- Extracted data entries
*** Block opens ***
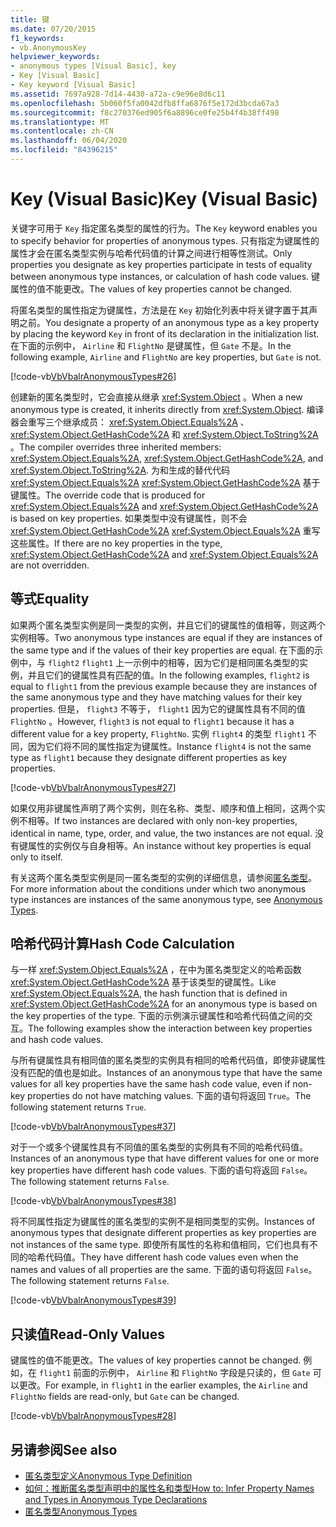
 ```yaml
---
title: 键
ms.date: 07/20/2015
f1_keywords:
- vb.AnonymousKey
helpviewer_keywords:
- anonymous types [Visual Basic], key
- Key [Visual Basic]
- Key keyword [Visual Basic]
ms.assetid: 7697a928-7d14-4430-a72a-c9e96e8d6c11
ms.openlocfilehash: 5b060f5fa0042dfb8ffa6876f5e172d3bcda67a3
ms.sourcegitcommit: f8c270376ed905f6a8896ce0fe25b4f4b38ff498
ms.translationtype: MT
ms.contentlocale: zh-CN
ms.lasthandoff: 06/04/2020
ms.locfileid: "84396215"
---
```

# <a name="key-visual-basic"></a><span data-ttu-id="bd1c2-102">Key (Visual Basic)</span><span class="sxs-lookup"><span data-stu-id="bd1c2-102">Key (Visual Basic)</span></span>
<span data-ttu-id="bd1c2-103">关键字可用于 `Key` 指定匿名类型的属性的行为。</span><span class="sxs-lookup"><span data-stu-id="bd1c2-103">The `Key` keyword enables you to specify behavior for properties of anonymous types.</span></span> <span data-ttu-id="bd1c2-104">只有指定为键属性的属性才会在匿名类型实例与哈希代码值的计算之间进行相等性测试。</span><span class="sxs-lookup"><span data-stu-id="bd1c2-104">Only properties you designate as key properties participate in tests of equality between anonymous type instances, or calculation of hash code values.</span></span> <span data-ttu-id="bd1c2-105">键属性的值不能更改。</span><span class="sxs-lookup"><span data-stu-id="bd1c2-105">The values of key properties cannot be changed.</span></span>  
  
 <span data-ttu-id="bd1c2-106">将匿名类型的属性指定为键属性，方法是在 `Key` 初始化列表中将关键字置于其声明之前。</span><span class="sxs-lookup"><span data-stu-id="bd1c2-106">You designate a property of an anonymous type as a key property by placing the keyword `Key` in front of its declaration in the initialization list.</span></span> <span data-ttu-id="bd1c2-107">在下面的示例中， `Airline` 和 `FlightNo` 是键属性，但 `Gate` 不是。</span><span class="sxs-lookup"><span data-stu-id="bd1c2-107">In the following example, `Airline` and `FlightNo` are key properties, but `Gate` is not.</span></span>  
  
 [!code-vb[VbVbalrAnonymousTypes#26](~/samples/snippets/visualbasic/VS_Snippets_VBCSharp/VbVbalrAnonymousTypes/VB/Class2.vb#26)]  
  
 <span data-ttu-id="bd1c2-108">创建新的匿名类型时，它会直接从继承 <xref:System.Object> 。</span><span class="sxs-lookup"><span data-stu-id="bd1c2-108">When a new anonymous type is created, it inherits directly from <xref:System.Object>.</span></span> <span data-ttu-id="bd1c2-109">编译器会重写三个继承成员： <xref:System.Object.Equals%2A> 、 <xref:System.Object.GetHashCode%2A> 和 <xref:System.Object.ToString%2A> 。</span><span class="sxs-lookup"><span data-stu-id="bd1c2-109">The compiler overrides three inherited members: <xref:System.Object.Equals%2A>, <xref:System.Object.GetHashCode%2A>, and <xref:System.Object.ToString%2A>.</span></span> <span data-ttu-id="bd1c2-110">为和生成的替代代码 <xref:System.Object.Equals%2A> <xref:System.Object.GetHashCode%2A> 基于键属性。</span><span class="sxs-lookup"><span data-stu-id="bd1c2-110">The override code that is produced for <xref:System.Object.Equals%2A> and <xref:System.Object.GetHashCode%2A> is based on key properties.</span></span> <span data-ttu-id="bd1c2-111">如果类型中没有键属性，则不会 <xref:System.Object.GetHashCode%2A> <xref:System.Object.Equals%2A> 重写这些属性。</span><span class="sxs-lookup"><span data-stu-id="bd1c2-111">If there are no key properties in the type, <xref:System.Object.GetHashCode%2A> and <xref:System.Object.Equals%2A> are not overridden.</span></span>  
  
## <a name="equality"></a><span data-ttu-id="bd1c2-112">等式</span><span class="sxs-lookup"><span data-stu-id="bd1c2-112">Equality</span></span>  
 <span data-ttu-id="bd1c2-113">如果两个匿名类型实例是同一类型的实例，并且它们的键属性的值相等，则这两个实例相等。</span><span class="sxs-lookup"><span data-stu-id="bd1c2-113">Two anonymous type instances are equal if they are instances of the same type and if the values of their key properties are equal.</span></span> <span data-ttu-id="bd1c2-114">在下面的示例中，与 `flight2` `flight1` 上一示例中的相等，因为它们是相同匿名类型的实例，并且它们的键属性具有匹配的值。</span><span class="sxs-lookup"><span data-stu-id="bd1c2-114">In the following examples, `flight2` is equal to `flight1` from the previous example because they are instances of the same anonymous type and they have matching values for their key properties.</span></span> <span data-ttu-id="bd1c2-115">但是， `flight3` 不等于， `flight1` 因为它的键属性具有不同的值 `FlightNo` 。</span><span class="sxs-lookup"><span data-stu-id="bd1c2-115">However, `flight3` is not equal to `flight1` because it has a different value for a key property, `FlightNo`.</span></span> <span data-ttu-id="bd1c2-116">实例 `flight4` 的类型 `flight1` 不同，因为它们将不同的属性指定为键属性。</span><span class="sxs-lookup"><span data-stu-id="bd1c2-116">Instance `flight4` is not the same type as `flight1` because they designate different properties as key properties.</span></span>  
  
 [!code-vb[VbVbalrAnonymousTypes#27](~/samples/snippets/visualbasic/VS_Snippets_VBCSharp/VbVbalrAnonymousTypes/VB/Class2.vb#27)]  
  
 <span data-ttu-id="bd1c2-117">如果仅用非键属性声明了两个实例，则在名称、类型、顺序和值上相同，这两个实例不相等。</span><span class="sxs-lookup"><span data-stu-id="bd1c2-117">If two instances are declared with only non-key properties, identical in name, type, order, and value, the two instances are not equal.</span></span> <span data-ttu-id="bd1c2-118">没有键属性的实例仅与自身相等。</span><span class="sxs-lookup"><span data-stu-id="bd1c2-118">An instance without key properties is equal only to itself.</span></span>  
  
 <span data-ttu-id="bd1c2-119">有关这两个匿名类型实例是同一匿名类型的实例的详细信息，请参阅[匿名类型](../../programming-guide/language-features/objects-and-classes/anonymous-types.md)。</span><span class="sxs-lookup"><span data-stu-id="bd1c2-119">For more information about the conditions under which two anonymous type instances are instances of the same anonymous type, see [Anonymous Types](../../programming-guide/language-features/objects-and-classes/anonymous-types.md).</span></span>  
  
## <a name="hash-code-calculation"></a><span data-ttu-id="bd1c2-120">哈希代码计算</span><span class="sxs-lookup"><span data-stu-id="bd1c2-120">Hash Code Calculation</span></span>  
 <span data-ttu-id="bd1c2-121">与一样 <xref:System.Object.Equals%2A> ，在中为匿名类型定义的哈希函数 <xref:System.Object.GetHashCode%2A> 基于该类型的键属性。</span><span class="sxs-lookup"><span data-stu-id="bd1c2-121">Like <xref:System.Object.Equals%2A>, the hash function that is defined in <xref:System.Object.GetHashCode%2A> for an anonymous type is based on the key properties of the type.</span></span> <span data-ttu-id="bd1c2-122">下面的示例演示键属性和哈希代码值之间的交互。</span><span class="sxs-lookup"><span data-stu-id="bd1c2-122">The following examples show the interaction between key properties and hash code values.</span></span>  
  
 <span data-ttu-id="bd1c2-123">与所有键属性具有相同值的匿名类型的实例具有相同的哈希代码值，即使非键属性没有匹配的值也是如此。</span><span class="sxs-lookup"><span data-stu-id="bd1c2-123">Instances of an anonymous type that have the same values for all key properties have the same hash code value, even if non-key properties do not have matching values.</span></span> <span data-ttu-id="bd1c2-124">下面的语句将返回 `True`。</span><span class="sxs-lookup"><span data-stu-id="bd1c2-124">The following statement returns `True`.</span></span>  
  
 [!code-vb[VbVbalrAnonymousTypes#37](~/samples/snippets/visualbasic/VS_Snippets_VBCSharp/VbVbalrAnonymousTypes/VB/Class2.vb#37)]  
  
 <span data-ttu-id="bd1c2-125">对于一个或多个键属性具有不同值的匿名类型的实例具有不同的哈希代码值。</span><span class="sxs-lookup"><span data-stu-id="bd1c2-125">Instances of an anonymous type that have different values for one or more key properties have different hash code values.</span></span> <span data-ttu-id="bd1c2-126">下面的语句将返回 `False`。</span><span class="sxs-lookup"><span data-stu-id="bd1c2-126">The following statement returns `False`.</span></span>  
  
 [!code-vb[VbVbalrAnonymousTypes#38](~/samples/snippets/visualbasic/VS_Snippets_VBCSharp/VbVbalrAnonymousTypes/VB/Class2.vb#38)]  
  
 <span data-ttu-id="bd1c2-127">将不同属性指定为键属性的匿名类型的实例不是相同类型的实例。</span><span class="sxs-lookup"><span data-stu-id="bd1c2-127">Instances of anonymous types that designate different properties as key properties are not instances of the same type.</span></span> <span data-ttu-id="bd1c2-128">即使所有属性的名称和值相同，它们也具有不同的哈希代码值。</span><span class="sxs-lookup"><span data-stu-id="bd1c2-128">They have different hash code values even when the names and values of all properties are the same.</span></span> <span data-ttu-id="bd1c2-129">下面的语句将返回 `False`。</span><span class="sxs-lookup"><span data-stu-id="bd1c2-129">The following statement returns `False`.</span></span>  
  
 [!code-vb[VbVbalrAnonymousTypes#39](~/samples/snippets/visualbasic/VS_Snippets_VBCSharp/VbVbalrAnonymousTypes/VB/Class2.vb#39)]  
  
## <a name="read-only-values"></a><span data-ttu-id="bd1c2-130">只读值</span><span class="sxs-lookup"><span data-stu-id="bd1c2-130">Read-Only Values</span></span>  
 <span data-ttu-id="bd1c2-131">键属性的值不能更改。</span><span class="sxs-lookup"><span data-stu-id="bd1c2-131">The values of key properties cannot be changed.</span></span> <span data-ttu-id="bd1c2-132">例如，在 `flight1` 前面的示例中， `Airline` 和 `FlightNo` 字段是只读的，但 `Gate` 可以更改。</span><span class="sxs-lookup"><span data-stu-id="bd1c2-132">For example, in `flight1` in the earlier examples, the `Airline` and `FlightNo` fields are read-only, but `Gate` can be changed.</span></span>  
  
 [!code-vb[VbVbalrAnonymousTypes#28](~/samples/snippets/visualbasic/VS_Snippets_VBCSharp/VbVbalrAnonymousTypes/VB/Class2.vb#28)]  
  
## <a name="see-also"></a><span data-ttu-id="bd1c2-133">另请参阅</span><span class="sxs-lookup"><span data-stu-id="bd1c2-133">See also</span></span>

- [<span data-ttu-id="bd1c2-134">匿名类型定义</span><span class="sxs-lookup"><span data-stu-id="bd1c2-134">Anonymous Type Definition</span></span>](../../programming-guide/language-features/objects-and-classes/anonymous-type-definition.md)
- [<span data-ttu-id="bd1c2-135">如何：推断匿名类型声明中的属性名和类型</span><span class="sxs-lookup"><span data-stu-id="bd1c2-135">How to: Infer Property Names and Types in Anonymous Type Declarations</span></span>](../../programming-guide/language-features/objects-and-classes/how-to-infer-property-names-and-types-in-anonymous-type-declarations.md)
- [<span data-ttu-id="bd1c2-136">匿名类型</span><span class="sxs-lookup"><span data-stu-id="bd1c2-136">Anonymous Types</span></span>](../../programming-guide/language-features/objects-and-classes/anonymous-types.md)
*** Block closes ***
- REQUIRED WORK
Please go through the data above and copy each line containing the word "visualbasic".

- EXERCISE ANSWER
 [!code-vb[VbVbalrAnonymousTypes#26](~/samples/snippets/visualbasic/VS_Snippets_VBCSharp/VbVbalrAnonymousTypes/VB/Class2.vb#26)]  
 [!code-vb[VbVbalrAnonymousTypes#27](~/samples/snippets/visualbasic/VS_Snippets_VBCSharp/VbVbalrAnonymousTypes/VB/Class2.vb#27)]  
 [!code-vb[VbVbalrAnonymousTypes#37](~/samples/snippets/visualbasic/VS_Snippets_VBCSharp/VbVbalrAnonymousTypes/VB/Class2.vb#37)]  
 [!code-vb[VbVbalrAnonymousTypes#38](~/samples/snippets/visualbasic/VS_Snippets_VBCSharp/VbVbalrAnonymousTypes/VB/Class2.vb#38)]  
 [!code-vb[VbVbalrAnonymousTypes#39](~/samples/snippets/visualbasic/VS_Snippets_VBCSharp/VbVbalrAnonymousTypes/VB/Class2.vb#39)]  
 [!code-vb[VbVbalrAnonymousTypes#28](~/samples/snippets/visualbasic/VS_Snippets_VBCSharp/VbVbalrAnonymousTypes/VB/Class2.vb#28)]  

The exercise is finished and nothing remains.